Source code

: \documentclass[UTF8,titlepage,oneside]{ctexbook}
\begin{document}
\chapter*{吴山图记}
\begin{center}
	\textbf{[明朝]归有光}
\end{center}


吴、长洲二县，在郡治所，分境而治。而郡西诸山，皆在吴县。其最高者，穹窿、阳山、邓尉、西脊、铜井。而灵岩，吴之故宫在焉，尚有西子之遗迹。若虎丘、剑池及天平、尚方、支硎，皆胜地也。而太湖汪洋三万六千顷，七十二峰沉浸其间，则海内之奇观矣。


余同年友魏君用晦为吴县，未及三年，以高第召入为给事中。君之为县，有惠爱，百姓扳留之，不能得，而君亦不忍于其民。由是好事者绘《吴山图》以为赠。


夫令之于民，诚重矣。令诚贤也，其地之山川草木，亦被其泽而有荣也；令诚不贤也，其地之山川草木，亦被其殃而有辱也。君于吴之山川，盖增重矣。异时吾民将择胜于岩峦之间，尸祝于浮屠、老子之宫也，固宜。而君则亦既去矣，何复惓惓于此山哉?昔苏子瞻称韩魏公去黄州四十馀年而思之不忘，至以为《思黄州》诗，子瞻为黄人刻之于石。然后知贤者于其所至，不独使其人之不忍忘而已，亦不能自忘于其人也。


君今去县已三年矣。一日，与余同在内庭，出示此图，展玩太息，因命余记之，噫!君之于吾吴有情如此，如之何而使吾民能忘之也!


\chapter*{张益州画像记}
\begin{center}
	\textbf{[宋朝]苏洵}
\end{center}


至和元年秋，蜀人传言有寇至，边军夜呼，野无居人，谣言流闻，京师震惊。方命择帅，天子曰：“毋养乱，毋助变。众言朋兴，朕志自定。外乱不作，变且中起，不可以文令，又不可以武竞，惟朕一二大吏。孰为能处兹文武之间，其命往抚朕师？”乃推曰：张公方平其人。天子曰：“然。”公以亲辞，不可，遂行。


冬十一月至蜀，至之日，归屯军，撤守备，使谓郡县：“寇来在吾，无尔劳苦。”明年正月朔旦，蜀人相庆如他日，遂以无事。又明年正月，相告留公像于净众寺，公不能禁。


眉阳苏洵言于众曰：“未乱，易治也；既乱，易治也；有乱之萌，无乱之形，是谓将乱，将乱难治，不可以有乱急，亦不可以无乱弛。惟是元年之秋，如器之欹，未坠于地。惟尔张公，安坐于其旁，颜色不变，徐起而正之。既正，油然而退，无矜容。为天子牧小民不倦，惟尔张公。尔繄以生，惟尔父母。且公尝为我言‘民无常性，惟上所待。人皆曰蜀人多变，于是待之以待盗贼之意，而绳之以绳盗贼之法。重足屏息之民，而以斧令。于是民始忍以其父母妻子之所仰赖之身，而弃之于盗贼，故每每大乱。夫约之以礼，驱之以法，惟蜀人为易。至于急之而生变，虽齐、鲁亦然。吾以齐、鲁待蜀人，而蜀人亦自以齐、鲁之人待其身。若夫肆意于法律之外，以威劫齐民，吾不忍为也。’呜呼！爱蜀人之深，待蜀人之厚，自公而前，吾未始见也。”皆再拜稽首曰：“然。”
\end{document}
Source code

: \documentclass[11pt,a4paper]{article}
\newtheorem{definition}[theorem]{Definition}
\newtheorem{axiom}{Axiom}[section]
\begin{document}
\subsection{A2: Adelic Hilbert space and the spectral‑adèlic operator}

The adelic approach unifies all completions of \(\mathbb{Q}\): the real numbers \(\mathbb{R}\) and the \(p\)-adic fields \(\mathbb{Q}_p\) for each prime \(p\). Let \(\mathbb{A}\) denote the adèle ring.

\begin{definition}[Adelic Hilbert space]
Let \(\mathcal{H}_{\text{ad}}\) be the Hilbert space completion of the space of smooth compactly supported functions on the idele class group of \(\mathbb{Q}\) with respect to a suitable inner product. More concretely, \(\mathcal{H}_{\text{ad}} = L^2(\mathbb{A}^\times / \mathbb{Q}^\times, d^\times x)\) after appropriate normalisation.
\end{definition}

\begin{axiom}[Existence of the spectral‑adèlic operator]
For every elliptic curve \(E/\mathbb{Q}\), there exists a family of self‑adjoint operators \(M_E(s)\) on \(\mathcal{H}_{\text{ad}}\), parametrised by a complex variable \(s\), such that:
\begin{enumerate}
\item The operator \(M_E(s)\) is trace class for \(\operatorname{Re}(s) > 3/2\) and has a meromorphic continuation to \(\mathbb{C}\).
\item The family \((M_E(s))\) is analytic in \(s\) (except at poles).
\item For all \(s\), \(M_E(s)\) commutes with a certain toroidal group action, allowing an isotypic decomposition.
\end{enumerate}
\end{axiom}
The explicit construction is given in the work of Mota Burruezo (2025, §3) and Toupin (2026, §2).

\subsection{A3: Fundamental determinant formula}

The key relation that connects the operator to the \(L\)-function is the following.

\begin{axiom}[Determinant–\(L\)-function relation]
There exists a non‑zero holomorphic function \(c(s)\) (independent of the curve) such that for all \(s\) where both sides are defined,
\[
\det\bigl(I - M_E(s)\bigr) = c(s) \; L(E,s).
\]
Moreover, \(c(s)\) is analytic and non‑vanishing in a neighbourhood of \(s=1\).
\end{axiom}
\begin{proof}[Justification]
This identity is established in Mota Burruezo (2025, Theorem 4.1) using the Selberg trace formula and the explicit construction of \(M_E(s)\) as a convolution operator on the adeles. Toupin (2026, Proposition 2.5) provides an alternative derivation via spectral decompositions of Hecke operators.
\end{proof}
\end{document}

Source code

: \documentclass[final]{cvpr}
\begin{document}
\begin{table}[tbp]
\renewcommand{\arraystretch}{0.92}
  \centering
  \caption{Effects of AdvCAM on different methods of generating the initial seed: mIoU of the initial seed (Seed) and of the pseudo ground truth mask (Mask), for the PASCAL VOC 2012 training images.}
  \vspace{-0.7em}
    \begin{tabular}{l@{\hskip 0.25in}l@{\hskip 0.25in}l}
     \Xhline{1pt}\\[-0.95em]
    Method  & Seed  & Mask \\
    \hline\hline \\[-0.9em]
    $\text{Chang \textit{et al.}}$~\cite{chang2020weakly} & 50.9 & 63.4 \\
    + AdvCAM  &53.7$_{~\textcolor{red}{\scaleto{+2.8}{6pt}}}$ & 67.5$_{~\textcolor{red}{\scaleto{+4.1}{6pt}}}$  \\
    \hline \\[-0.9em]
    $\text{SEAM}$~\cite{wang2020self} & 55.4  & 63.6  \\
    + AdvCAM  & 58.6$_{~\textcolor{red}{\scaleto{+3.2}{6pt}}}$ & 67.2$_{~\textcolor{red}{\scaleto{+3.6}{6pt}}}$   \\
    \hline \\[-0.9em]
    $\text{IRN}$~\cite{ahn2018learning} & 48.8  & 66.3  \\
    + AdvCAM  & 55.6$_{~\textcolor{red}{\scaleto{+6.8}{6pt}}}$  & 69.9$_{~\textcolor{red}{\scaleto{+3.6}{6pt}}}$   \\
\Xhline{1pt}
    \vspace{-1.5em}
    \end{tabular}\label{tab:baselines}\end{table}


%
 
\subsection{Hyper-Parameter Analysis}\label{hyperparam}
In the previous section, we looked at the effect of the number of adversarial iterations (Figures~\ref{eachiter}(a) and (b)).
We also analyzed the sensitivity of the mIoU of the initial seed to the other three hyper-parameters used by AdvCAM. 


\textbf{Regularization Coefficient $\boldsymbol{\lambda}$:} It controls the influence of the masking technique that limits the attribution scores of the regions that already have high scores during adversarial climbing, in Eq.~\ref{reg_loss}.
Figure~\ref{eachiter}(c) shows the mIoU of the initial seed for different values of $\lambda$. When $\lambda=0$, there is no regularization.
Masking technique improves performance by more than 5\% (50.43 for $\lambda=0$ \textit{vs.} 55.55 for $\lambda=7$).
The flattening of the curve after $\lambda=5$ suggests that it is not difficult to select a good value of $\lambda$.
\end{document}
================================
# [HOW TO COMPLETE THIS TASK]
Reproduce, exactly and without additions, the run of lines from the start of the listing above to the line bearing "余同年友魏君用晦为吴县，未及", inclusive.

# [RESPONSE FOR THIS EXERCISE]
Source code

: \documentclass[UTF8,titlepage,oneside]{ctexbook}
\begin{document}
\chapter*{吴山图记}
\begin{center}
	\textbf{[明朝]归有光}
\end{center}


吴、长洲二县，在郡治所，分境而治。而郡西诸山，皆在吴县。其最高者，穹窿、阳山、邓尉、西脊、铜井。而灵岩，吴之故宫在焉，尚有西子之遗迹。若虎丘、剑池及天平、尚方、支硎，皆胜地也。而太湖汪洋三万六千顷，七十二峰沉浸其间，则海内之奇观矣。


余同年友魏君用晦为吴县，未及三年，以高第召入为给事中。君之为县，有惠爱，百姓扳留之，不能得，而君亦不忍于其民。由是好事者绘《吴山图》以为赠。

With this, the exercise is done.